Directions: Below are the records; collect from them each line containing the string "users".
╭──
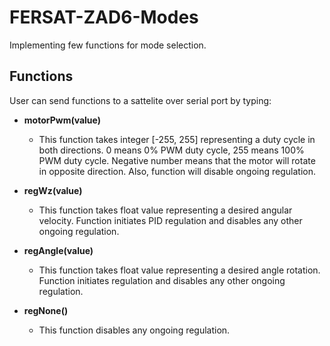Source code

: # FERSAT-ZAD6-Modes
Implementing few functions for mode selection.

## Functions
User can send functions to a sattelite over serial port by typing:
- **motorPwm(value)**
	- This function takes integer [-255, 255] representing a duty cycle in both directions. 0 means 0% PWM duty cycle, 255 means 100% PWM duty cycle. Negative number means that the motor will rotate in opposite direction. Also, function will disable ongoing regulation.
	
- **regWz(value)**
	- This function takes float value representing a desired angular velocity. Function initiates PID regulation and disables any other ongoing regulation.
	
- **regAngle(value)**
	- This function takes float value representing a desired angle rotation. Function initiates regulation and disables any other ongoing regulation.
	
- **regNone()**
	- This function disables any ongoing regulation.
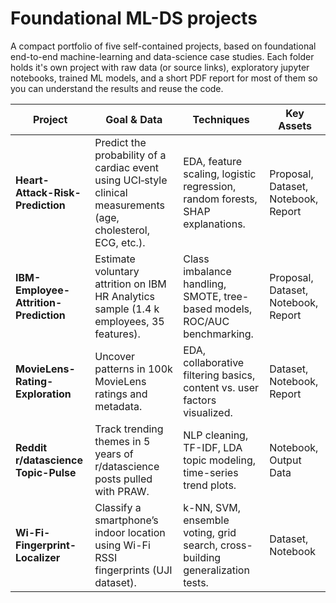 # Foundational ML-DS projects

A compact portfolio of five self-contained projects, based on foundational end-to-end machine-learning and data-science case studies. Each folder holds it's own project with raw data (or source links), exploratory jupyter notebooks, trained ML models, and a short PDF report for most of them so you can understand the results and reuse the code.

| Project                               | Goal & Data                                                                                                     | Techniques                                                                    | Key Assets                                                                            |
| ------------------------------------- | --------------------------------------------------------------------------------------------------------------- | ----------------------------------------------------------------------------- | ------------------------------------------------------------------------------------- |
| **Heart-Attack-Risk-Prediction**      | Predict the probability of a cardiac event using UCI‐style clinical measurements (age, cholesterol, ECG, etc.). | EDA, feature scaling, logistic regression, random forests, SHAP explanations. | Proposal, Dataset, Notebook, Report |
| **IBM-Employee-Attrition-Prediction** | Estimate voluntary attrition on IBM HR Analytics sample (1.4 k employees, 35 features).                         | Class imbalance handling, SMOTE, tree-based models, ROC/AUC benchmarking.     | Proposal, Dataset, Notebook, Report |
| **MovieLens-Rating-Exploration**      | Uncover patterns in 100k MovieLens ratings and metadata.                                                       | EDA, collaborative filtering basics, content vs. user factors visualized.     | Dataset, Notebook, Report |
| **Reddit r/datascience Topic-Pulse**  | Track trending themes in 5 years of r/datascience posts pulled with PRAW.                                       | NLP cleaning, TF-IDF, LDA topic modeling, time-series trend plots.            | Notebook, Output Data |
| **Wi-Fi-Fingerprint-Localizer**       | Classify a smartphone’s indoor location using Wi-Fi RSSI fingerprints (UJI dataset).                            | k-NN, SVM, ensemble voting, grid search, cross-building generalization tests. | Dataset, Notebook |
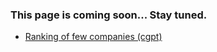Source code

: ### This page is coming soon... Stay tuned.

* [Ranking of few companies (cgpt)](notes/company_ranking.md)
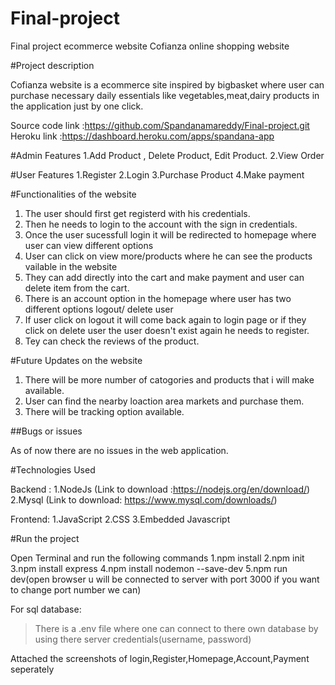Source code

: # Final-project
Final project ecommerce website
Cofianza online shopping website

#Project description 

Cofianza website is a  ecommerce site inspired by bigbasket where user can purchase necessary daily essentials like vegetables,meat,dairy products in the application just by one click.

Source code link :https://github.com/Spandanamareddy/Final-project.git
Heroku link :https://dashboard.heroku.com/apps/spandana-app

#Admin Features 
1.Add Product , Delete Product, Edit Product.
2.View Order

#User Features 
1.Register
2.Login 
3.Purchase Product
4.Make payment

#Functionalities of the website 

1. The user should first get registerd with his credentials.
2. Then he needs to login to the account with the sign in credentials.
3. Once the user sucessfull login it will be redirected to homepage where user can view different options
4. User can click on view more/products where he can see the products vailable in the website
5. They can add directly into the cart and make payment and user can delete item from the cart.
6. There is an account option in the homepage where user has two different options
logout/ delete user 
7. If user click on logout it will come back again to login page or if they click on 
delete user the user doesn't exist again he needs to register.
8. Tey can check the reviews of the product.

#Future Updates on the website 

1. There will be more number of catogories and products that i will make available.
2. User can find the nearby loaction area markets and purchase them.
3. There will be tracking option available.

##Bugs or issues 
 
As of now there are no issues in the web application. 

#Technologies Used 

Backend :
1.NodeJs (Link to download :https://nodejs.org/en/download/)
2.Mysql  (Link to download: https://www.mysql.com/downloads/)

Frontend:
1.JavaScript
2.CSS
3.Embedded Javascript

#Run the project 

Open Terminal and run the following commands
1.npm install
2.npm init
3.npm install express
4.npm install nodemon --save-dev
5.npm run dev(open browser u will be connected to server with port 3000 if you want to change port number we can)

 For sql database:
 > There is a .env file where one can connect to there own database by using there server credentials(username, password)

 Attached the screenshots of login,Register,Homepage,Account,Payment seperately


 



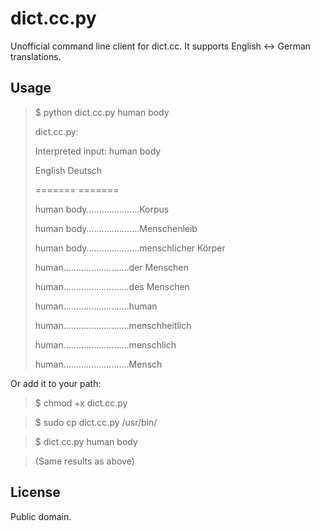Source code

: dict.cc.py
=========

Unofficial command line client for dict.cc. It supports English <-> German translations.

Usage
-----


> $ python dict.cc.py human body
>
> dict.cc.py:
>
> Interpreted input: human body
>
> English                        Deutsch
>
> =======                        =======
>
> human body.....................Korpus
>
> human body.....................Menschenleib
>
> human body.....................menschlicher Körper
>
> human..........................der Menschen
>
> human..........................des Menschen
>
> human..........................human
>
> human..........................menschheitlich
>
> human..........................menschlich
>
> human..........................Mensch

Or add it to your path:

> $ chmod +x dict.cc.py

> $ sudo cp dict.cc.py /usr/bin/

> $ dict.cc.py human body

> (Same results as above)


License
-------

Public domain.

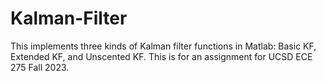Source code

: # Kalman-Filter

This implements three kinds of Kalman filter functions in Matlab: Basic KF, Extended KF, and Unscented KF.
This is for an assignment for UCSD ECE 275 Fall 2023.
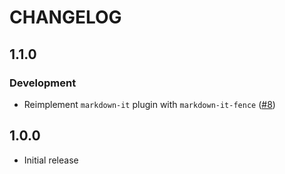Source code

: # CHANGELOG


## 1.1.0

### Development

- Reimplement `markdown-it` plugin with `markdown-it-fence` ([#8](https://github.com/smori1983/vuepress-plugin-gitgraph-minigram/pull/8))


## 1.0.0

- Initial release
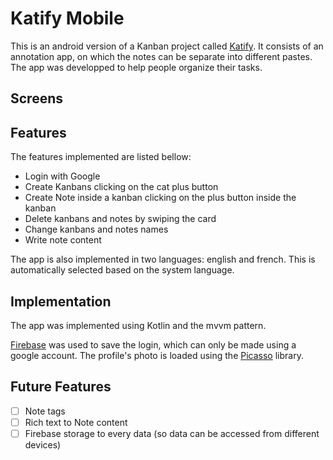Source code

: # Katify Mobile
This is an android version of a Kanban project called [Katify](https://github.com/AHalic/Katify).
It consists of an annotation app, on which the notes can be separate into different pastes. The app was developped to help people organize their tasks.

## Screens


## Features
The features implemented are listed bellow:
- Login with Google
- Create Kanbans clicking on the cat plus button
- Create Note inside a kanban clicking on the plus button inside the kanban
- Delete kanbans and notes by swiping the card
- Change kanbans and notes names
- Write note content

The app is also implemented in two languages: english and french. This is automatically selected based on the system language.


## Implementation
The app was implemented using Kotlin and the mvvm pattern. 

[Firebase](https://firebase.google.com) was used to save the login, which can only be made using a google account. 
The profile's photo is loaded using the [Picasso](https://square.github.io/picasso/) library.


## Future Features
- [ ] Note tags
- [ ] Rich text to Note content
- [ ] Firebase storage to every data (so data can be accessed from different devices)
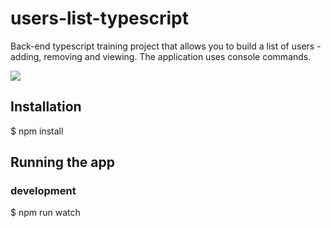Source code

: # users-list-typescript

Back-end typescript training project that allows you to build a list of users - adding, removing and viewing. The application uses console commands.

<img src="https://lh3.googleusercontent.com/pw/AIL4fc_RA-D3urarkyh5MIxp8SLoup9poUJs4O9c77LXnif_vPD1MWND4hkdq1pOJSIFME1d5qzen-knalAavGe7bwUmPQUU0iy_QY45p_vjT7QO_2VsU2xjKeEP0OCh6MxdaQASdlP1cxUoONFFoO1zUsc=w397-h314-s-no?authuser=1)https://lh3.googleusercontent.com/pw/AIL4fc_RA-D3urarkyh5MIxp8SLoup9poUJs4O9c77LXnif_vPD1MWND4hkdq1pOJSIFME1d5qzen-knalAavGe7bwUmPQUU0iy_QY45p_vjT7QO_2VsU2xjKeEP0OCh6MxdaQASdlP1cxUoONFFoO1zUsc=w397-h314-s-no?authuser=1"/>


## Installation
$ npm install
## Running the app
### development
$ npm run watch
╰──
Exercise answer:
: # users-list-typescript
Back-end typescript training project that allows you to build a list of users - adding, removing and viewing. The application uses console commands.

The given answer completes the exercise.